Ludgate hill and Fleetstreet.

R. B.

Ludgate hill cometh down from Ludgate, and runneth Westwards to Fleetstreet; from which it is severed by a handsome large Stone Bridge, the breadth of the Street; which gives a passage over the new Canal, where Fleet Ditch was. Which since the Fire of London, was made so deep and wide, cut from Holbourn Bridge to the Mouth of the River of Thames, that it receiveth the Tides, and bringeth up Barges and Lighters to Holbourn Bridge; a great Conveniency to the Inhabitants thereabouts. Of this more hath been spoken in the first Book, of Brooks and Rivers.

Ludgate hill.

The new Canal.

Chap.

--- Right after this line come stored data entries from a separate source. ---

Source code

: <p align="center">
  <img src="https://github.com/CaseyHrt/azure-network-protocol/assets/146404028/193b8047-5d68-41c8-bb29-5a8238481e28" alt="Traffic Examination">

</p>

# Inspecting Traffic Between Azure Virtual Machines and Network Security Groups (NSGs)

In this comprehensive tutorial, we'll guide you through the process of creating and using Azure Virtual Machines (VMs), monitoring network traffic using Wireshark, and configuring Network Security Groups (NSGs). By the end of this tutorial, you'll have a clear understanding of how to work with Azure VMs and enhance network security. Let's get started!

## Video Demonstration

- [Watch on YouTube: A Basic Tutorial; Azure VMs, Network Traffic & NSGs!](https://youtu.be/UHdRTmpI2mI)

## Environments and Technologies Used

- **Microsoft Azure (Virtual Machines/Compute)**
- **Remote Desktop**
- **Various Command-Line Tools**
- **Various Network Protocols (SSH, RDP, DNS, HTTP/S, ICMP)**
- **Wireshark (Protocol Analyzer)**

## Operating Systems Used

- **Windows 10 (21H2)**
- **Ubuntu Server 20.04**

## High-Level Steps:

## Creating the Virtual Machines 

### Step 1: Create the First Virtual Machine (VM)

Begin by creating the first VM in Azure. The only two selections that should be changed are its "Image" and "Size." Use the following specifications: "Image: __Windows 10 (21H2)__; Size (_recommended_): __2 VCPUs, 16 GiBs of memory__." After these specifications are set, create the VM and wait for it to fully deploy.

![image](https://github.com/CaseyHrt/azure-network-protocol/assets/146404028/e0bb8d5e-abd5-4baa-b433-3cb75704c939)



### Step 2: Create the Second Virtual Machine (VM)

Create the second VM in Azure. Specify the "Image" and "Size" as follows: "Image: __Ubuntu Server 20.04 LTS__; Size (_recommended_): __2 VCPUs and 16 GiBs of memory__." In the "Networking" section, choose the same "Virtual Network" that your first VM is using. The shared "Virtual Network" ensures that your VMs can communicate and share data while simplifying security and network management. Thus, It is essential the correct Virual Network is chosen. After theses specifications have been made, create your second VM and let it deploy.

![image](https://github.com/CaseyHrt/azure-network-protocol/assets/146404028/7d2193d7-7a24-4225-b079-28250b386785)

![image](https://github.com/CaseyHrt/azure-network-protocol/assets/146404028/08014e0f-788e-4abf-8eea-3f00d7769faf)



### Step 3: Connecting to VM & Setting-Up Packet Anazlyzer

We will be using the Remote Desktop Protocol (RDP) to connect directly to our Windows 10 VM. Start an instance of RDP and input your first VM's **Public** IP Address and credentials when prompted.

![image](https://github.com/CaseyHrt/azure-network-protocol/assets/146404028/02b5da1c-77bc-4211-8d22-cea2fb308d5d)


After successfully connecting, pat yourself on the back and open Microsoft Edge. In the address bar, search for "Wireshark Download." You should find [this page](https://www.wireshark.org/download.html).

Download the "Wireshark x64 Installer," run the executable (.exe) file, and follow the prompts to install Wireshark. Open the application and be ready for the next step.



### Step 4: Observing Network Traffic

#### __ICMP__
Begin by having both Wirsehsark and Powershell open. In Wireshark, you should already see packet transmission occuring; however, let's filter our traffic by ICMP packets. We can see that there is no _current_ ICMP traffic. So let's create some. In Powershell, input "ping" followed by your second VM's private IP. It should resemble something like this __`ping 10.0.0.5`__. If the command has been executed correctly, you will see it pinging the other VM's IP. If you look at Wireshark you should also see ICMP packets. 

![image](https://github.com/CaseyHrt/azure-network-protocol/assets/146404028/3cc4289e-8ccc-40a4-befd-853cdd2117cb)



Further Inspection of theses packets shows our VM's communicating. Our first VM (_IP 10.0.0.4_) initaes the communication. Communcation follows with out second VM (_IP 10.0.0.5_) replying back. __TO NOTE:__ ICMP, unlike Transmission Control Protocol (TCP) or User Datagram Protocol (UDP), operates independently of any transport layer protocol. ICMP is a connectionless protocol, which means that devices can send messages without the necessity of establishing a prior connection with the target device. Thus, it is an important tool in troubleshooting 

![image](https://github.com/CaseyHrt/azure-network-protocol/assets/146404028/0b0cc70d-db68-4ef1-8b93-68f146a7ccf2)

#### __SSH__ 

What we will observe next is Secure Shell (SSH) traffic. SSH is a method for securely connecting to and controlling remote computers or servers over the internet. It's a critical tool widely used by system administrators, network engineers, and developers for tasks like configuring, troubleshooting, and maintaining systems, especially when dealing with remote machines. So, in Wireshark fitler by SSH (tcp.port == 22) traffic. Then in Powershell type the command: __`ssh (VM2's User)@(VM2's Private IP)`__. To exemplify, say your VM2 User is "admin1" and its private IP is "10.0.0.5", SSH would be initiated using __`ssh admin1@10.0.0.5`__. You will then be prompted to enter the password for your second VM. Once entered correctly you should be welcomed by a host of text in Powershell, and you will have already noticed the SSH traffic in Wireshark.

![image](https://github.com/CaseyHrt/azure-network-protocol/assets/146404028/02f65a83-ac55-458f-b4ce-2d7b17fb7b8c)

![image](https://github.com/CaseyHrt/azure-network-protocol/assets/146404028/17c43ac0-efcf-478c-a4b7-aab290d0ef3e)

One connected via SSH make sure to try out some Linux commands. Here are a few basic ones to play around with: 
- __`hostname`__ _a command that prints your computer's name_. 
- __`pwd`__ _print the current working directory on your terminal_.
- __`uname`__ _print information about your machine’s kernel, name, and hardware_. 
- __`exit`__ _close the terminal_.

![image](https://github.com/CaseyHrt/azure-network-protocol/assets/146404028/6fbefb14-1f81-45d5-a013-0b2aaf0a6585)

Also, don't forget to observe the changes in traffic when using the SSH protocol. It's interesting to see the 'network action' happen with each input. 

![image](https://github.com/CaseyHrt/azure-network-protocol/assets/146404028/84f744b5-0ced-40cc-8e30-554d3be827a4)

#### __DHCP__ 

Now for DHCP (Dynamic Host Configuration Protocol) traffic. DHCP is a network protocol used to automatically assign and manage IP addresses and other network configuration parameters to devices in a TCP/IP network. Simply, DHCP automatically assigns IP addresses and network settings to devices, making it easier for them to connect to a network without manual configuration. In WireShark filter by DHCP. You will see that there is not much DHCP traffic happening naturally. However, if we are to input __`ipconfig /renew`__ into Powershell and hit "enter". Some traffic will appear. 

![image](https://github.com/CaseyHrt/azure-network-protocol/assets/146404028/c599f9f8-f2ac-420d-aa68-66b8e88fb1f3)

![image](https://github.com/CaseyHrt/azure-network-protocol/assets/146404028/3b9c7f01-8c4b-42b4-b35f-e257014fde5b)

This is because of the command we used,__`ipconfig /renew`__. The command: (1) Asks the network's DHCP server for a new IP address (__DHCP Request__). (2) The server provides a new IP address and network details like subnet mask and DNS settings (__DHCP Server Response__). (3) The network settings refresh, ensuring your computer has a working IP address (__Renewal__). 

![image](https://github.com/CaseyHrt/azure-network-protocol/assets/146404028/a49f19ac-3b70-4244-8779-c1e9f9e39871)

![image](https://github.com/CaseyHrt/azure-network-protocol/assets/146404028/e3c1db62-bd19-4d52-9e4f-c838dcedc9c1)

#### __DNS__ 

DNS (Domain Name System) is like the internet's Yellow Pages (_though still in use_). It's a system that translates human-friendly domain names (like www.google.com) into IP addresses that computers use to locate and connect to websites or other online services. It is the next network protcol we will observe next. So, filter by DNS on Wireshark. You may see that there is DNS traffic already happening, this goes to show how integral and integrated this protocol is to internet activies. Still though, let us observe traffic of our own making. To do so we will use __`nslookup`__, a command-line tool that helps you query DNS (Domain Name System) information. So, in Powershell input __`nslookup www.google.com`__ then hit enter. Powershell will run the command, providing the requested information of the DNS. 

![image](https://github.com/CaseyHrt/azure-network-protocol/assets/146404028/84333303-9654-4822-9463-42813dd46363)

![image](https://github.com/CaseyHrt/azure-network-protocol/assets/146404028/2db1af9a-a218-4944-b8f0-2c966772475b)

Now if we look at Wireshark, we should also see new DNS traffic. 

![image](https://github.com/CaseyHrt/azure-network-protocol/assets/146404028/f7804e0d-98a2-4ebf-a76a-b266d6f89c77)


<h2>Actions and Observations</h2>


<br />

V.

This Street, as also Fleetstreet (into which it falls) and so to Temple Bar, is a great Thorowfare for Coaches, Carts, Horse and Foot Passengers; being the great Way from London to Westminster, and the adjacent Parts. Both these Streets are therefore very spacious, graced with good Buildings of the first Rate, and well inhabited by Shopkeepers of the best Trades; as Woolen Drapers, Linnen Drapers, Grocers, Sadlers, Upholsters, Booksellers, and drive a very considerable Trade. A great part whereof comes from the Inns of Court and Chancery, which are planted hereabouts. And for the Accommodation of this great resort of People, here are divers noted Coffee Houses and Taverns: Of which last there be little less than a Score: Viz. beginning at Temple Bar. The Three Tuns, the Queens Head, the Old Devil, the Young Devil,. the Kings Head, the Fountain, the Bull Head, the Temple, the Crown, the Ship, the Rummer, the Horn, the Green Dragon, the Globe, the Greyhound, the Kings Arms, the Sun, the Castle, which hath a large Sign, and the Bush and Hoop curiously gilt; the Three Tuns, and the George, which is a very large House, with a curious Front and Sign, with neat Iron Work to support it.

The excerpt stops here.